I've also found out what it feels like to be called ugly. And I have to tell you, it stone-cold sucks.

Now, the entire *point* of me being cast as this character was that our writer/director created Francis to be not very attractive, but felt it would be kind of mean to make a woman intentionally ugly, even on stage. But, she thought, if you had a *guy* dressed as a woman, that would be unattractive by default! So I walked into the roll prepared to not be a beautiful woman.

But what I was unprepared for was my reaction to my own appearance. After I got my bra and Leia dress, I would wear them during rehearsals, and started trying to stay in-character (or at least in-gender) the entire time, even when not on stage. I walked around the rehearsal space with my feet pacing an invisible straight line so my hips would sway slightly. I sat with my legs crossed demurely with my hands on my knees. And I realized: I wanted to be pretty! And more subtly (and, upon reflection, erroneously) I felt that in order to be a good woman, I had to be a beautiful woman.

But of course, Francis does not have very good material to work with, and despite my and her best efforts, she looks like a guy in drag. Some of my fellow actors at rehearsal made a few offhand comments along those lines. "Man, you look terrible." "The years have not been kind to 'Princess Leia'." And remember: this is the whole point of me being this role! I'm supposed to look unattractive! But guys, I am here to tell you (because the women already know): having my looks disparaged as a woman made me feel horrible.
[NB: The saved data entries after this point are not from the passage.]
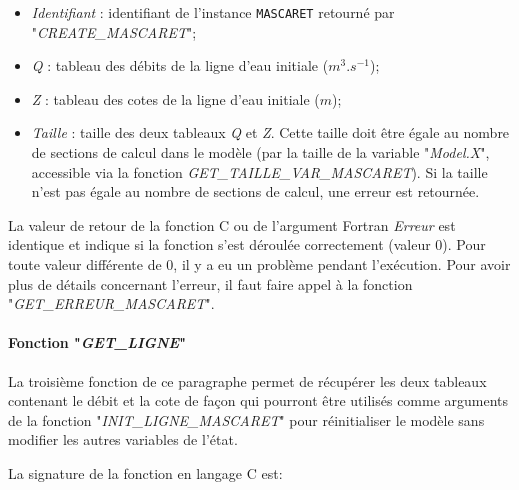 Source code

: \documentclass[a4paper,11pt]{article}
\begin{document}
 \begin{itemize}
 
    \item \textit{Identifiant} : identifiant de l'instance \texttt{MASCARET} retourn\'e par "\textit{CREATE\_MASCARET}";
    \vspace{0.5cm}
    \item \textit{Q} : tableau des d\'ebits de la ligne d'eau initiale ($m^3.s^{-1}$);
    \vspace{0.5cm}
    \item \textit{Z} : tableau des cotes de la ligne d'eau initiale ($m$);
    \vspace{0.5cm}
    \item \textit{Taille} : taille des deux tableaux \textit{Q} et \textit{Z}. Cette taille doit \^etre \'egale au nombre de sections de calcul dans le mod\`ele (par la taille de la variable "\textit{Model.X}", accessible via la fonction \textit{GET\_TAILLE\_VAR\_MASCARET}). Si la taille n'est pas \'egale au nombre de sections de calcul, une erreur est retourn\'ee.
 \end{itemize}

\vspace{0.5cm}
 
  La valeur de retour de la fonction C ou de l'argument Fortran
  \textit{Erreur} est identique et indique si la fonction s'est
  d\'eroul\'ee correctement (valeur 0). Pour toute valeur diff\'erente
  de 0, il y a eu un probl\`eme pendant l'ex\'ecution. Pour avoir plus
  de d\'etails concernant l'erreur, il faut faire appel \`a la
  fonction "\textit{GET\_ERREUR\_MASCARET}".

 \paragraph{Fonction "\textit{GET\_LIGNE}"\\}

 \hspace*{1cm}
 
 La troisi\`eme fonction de ce paragraphe permet de r\'ecup\'erer les
 deux tableaux contenant le d\'ebit et la cote de fa\c{c}on qui
 pourront \^etre utilis\'es comme arguments de la fonction
 "\textit{INIT\_LIGNE\_MASCARET}" pour r\'einitialiser le mod\`ele
 sans modifier les autres variables de l'\'etat.
 
 \vspace{0.5cm}
 
 La signature de la fonction en langage C est:
 
\end{document}
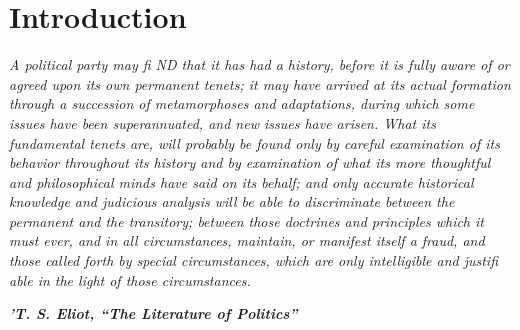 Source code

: {\chapter{Introduction} } {\label{Introduction} }{\par}{\textit{	A political party may ﬁ ND that it has had a history, before it is fully aware of or agreed upon its own permanent tenets; it may have arrived at its actual formation through a succession of metamorphoses and adaptations, during which some issues have been superannuated, and new issues have arisen. What its fundamental tenets are, will probably be found only by careful examination of its behavior throughout its history and by examination of what its more thoughtful and philosophical minds have said on its behalf; and only accurate historical knowledge and judicious analysis will be able to discriminate between the permanent and the transitory; between those doctrines and principles which it must ever, and in all circumstances, maintain, or manifest itself a fraud, and those called forth by special circumstances, which are only intelligible and justiﬁ able in the light of those circumstances.} } {\par}{\par} {\textbf{\textit{	’T. S. Eliot, “The Literature of Politics”} } } {\par} 

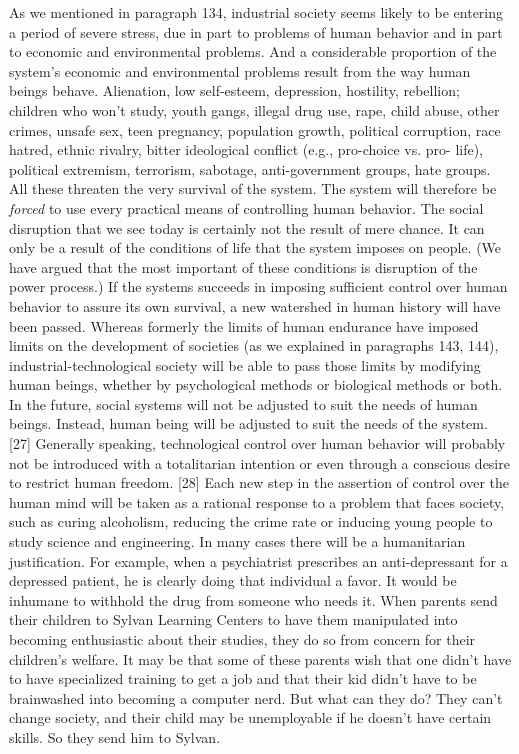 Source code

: As we mentioned in paragraph 134, industrial society seems likely to be entering a period of severe stress, due in part to problems of human behavior and in part to economic and environmental problems. And a considerable proportion of the system’s economic and environmental problems result from the way human beings behave. Alienation, low self-esteem, depression, hostility, rebellion; children who won’t study, youth gangs, illegal drug use, rape, child abuse, other crimes, unsafe sex, teen pregnancy, population growth, political corruption, race hatred, ethnic rivalry, bitter ideological conflict (e.g., pro-choice vs. pro- life), political extremism, terrorism, sabotage, anti-government groups, hate groups. All these threaten the very survival of the system. The system will therefore be {\em forced} to use every practical means of controlling human behavior.
 The social disruption that we see today is certainly not the result of mere chance. It can only be a result of the conditions of life that the system imposes on people. (We have argued that the most important of these conditions is disruption of the power process.) If the systems succeeds in imposing sufficient control over human behavior to assure its own survival, a new watershed in human history will have been passed. Whereas formerly the limits of human endurance have imposed limits on the development of societies (as we explained in paragraphs 143, 144), industrial-technological society will be able to pass those limits by modifying human beings, whether by psychological methods or biological methods or both. In the future, social systems will not be adjusted to suit the needs of human beings. Instead, human being will be adjusted to suit the needs of the system. [27]
 Generally speaking, technological control over human behavior will probably not be introduced with a totalitarian intention or even through a conscious desire to restrict human freedom. [28] Each new step in the assertion of control over the human mind will be taken as a rational response to a problem that faces society, such as curing alcoholism, reducing the crime rate or inducing young people to study science and engineering. In many cases there will be a humanitarian justification. For example, when a psychiatrist prescribes an anti-depressant for a depressed patient, he is clearly doing that individual a favor. It would be inhumane to withhold the drug from someone who needs it. When parents send their children to Sylvan Learning Centers to have them manipulated into becoming enthusiastic about their studies, they do so from concern for their children’s welfare. It may be that some of these parents wish that one didn’t have to have specialized training to get a job and that their kid didn’t have to be brainwashed into becoming a computer nerd. But what can they do? They can’t change society, and their child may be unemployable if he doesn’t have certain skills. So they send him to Sylvan.
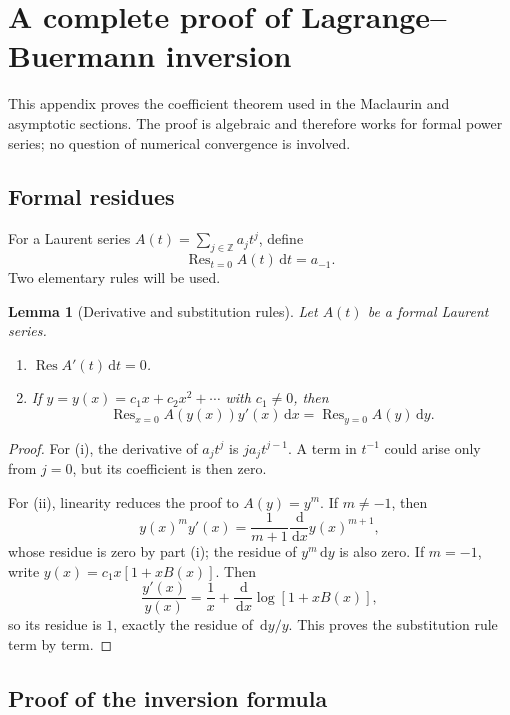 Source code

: \documentclass[11pt]{article}
\newtheorem{lemma}[lemma]{Lemma}
\theoremstyle{remark}
\newcommand{\Res}{\operatorname{Res}}
\newcommand{\dd}{\,\mathrm d}
\begin{document}
\clearpage
\appendix

\section{A complete proof of Lagrange--Buer\-mann inversion}
\label{app:lagrange}

This appendix proves the coefficient theorem used in the Maclaurin and
asymptotic sections.  The proof is algebraic and therefore works for formal
power series; no question of numerical convergence is involved.

\subsection{Formal residues}

For a Laurent series \(A(t)=\sum_{j\in\mathbb Z}a_jt^j\), define
\[
       \Res_{t=0} A(t)\dd t=a_{-1}.
\]
Two elementary rules will be used.

\begin{lemma}[Derivative and substitution rules]\label{lem:formal-residue}
Let \(A(t)\) be a formal Laurent series.
\begin{enumerate}[label=\textup{(\roman*)}]
\item \(\Res A'(t)\dd t=0\).
\item If \(y=y(x)=c_1x+c_2x^2+\cdots\) with \(c_1\neq0\), then
\begin{equation}\label{eq:formal-change}
       \Res_{x=0}A(y(x))y'(x)\dd x
       =\Res_{y=0}A(y)\dd y.
\end{equation}
\end{enumerate}
\end{lemma}

\begin{proof}
For (i), the derivative of \(a_jt^j\) is \(ja_jt^{j-1}\).  A term in
\(t^{-1}\) could arise only from \(j=0\), but its coefficient is then zero.

For (ii), linearity reduces the proof to \(A(y)=y^m\).  If \(m\neq-1\),
then
\[
       y(x)^m y'(x)
       =\frac1{m+1}\frac{\dd}{\dd x}y(x)^{m+1},
\]
whose residue is zero by part (i); the residue of \(y^m\dd y\) is also zero.
If \(m=-1\), write \(y(x)=c_1x[1+xB(x)]\).  Then
\[
       \frac{y'(x)}{y(x)}
       =\frac1x+\frac{\dd}{\dd x}\log[1+xB(x)],
\]
so its residue is \(1\), exactly the residue of \(\dd y/y\).  This proves
the substitution rule term by term.
\end{proof}

\subsection{Proof of the inversion formula}
\end{document}
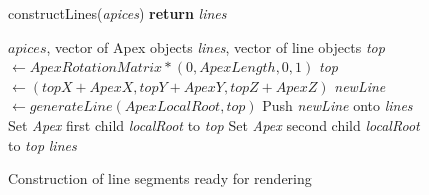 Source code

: \documentclass[final]{cmpreport}
\begin{document}
\begin{figure}[ht]
    \begin{algorithm}[H]
    \caption{constructLines(\emph{apices}) {\textbf{return}} \emph{lines}}
        \begin{algorithmic}[1]
        \Require $apices$, vector of Apex objects
        \Ensure \emph{lines}, vector of line objects
            \State \emph{top} $\leftarrow ApexRotationMatrix * (0, ApexLength, 0, 1)$ 
            \State \emph{top} $\leftarrow (topX + ApexX, topY + ApexY, topZ + ApexZ)$ 
            \State \emph{newLine} $\leftarrow generateLine(ApexLocalRoot, top)$ 
            \State Push \emph{newLine} onto \emph{lines}
                \State Set \emph{Apex} first child \emph{localRoot} to \emph{top}
            \EndIf
                \State Set \emph{Apex} second child \emph{localRoot} to \emph{top}
            \EndIf
        \EndFor
        \State \Return \emph{lines}
        \end{algorithmic}
    \end{algorithm}
    \caption{Construction of line segments ready for rendering}
    \label{fig:construct-lines}
\end{figure}



\pagebreak

\end{document}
There were a few things going on there, I think. At the most basic level, this was the first time in my entire life that anyone had ever called me unattractive, so it was kind of a shock. This is not because I'm some Adonis (far from it), but because I don't have any obvious deformities, and because I'm a guy, and calling guys ugly is not really something our culture ever does. It has been a serious struggle for people in my life who care about my appearance (read 'my mom and my wife') to get me to put any effort at all into looking presentable, because I have never really believed that there was any real benefit to be gained by it.
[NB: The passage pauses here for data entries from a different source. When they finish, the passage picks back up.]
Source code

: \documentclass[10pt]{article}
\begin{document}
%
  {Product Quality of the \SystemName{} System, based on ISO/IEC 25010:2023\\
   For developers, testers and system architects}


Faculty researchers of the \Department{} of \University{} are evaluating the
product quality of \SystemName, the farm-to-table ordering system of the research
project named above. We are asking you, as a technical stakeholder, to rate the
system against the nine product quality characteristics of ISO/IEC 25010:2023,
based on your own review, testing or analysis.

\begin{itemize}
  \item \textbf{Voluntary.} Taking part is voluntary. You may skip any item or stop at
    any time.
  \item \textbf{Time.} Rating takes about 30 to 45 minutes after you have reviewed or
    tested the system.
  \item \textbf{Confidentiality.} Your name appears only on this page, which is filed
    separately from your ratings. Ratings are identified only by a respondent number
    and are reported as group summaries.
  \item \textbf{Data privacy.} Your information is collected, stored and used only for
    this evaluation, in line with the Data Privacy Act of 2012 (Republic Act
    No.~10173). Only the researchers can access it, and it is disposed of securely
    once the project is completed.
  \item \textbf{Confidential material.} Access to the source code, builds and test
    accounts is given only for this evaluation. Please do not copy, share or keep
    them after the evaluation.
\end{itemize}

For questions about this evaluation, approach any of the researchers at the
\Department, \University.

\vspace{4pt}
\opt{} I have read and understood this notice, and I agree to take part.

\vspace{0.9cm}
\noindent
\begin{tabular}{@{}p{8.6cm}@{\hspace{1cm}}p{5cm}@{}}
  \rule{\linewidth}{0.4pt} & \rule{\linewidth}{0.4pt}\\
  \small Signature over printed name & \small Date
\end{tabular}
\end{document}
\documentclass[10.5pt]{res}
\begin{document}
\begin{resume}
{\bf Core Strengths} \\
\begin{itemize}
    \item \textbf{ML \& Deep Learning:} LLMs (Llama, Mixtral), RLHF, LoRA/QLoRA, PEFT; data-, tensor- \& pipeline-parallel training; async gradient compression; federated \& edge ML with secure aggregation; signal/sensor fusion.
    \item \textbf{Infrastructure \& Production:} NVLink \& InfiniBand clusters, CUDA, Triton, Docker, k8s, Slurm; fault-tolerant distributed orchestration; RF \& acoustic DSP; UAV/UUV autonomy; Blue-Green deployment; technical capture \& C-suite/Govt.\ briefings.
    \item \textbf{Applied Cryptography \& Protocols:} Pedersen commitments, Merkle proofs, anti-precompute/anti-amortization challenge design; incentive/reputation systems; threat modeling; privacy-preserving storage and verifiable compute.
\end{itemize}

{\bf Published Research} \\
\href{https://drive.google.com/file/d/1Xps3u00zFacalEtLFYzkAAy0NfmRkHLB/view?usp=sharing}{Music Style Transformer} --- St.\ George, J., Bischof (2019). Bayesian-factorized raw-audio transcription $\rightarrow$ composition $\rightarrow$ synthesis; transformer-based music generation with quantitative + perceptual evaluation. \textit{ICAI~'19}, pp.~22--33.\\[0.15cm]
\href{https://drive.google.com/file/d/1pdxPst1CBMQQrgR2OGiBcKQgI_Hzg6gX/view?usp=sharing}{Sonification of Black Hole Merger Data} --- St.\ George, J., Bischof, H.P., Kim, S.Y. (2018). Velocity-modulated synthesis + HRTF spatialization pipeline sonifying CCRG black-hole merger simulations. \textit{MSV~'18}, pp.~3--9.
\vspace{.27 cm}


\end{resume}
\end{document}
At another level, dressing as a woman woke me up to something I guess I must have known, but never really realized: there is intense pressure on women in our society to look good. I mean, I knew that, but I kind of imagined it was overblown. It couldn't be *that* bad, could it? But stepping into Francis's life, and seeing the same world through her eyes let me see that pressure in a suddenly personal way. Suddenly, the apparent 'normal' level of beauty in TV and movies and commercials and magazine covers wasn't some scale set up to measure other people: I was suddenly on that scale myself. And on that scale, I was a failure.
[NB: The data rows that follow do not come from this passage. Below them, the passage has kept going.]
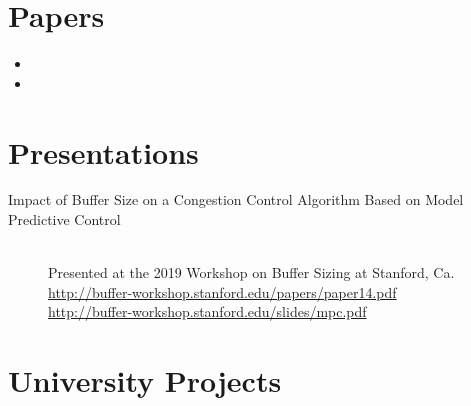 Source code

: \documentclass[11pt,a4paper]{moderncv}
\begin{document}
\section*{Papers}

\begin{itemize}
\item {}

\item {}
\end{itemize}

\section*{Presentations}

\begin{description}
    \item[Impact of Buffer Size on a Congestion Control Algorithm Based on Model Predictive Control]
        \hfill\\
        Presented at the 2019 Workshop on Buffer Sizing at Stanford, Ca.\\
        \url{http://buffer-workshop.stanford.edu/papers/paper14.pdf}\\
        \url{http://buffer-workshop.stanford.edu/slides/mpc.pdf}
\end{description}


\section*{University Projects}
\end{document}
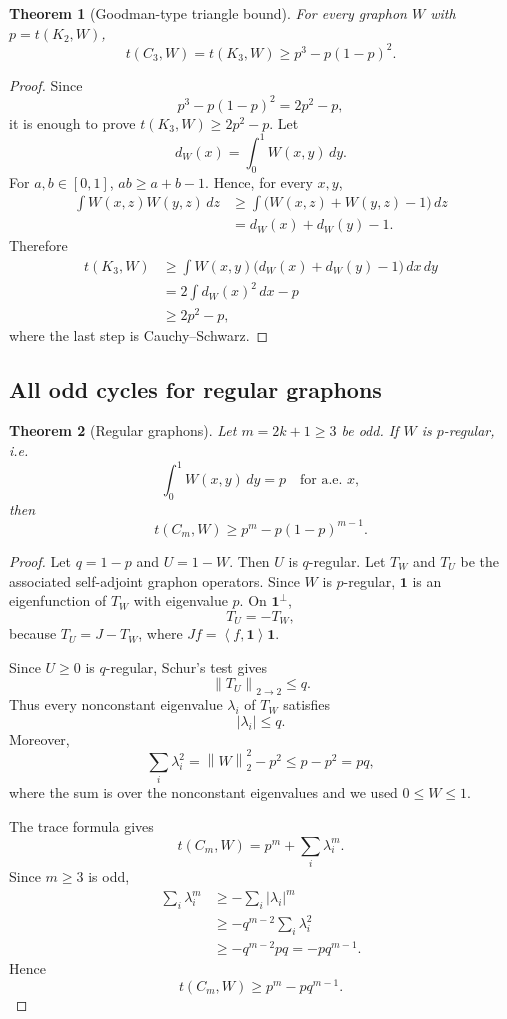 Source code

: \documentclass[11pt]{article}
\newtheorem{theorem}{Theorem}[section]
\newcommand{\one}{\mathbf 1}
\newcommand{\ip}[2]{\left\langle #1,#2\right\rangle}
\newcommand{\norm}[1]{\left\|#1\right\|}
\begin{document}
\begin{theorem}[Goodman-type triangle bound]\label{thm:C3}
For every graphon $W$ with $p=t(K_2,W)$,
\[
        t(C_3,W)=t(K_3,W)\ge p^3-p(1-p)^2.
\]
\end{theorem}

\begin{proof}
Since
\[
        p^3-p(1-p)^2=2p^2-p,
\]
it is enough to prove $t(K_3,W)\ge 2p^2-p$.
Let
\[
        d_W(x)=\int_0^1 W(x,y)\,dy.
\]
For $a,b\in[0,1]$, $ab\ge a+b-1$.  Hence, for every $x,y$,
\[
\begin{aligned}
    \int W(x,z)W(y,z)\,dz
    &\ge \int\bigl(W(x,z)+W(y,z)-1\bigr)\,dz\\
    &=d_W(x)+d_W(y)-1.
\end{aligned}
\]
Therefore
\[
\begin{aligned}
    t(K_3,W)
    &\ge \int W(x,y)\bigl(d_W(x)+d_W(y)-1\bigr)\,dx\,dy\\
    &=2\int d_W(x)^2\,dx-p\\
    &\ge 2p^2-p,
\end{aligned}
\]
where the last step is Cauchy--Schwarz.
\end{proof}

\subsection{All odd cycles for regular graphons}\label{subsec:regular}

\begin{theorem}[Regular graphons]\label{thm:regular}
Let $m=2k+1\ge3$ be odd.  If $W$ is $p$-regular, i.e.
\[
        \int_0^1 W(x,y)\,dy=p\quad\text{for a.e. }x,
\]
then
\[
        t(C_m,W)\ge p^m-p(1-p)^{m-1}.
\]
\end{theorem}

\begin{proof}
Let $q=1-p$ and $U=1-W$.  Then $U$ is $q$-regular.  Let $T_W$ and $T_U$ be the associated self-adjoint graphon operators.  Since $W$ is $p$-regular, $\one$ is an eigenfunction of $T_W$ with eigenvalue $p$.  On $\one^\perp$,
\[
        T_U=-T_W,
\]
because $T_U=J-T_W$, where $Jf=\ip{f}{\one}\one$.

Since $U\ge0$ is $q$-regular, Schur's test gives
\[
        \norm{T_U}_{2\to2}\le q.
\]
Thus every nonconstant eigenvalue $\lambda_i$ of $T_W$ satisfies
\[
        |\lambda_i|\le q.
\]
Moreover,
\[
        \sum_i \lambda_i^2
        =\norm{W}_2^2-p^2
        \le p-p^2=pq,
\]
where the sum is over the nonconstant eigenvalues and we used $0\le W\le1$.

The trace formula gives
\[
        t(C_m,W)=p^m+\sum_i \lambda_i^m.
\]
Since $m\ge3$ is odd,
\[
\begin{aligned}
        \sum_i\lambda_i^m
        &\ge -\sum_i |\lambda_i|^m\\
        &\ge -q^{m-2}\sum_i\lambda_i^2\\
        &\ge -q^{m-2}pq=-pq^{m-1}.
\end{aligned}
\]
Hence
\[
        t(C_m,W)\ge p^m-pq^{m-1}.
\]
\end{proof}
\end{document}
But mostly, what it made me realize was that without even knowing I had done it, I had bought into the hype. The main person who was judging Francis by her ability to look good... was me. Before that moment, I would have told you, with a certain amount of superiority, that *of course* I didn't care about what women looked like. How superficial! Sure, some women are more attractive than others, but that's not what matters about them! But... no. Francis is an interesting woman, with strengths and weaknesses and quirks and skills, but the #1 feature that I instinctively cared about was her looks. Do I do that to other women? I think I might. And that makes me feel worse than being called ugly did. I think somewhere along the way, I became part of the problem.

And I don't know what to do to fix it, either. It's an attitude I've had for a long time without realizing it: it's not going to evaporate instantly in the sunny light of realization. I'm really really hoping that this is one of those cases where 'knowing is half the battle', because then I'd at least be 50% of the way there. But even if I'm that far along, I have no idea what the next step is. Pay attention, I guess? Try to at least not lose ground, by finding a way to remind myself periodically that this is something I want to change?

I guess one obvious first step is for me to cut Francis some slack. She may look ridiculous, but I don't have to let that define her, at least for me. I can do what I can for her as far as makeup and hair and gait (and she does care about all of that), but beyond that, I can let it go, and focus on all the lovely things I've discovered about her over the course of doing this play. And to Cristie, our director: thank you so much for believing in me, and giving me this role. It's been an honor.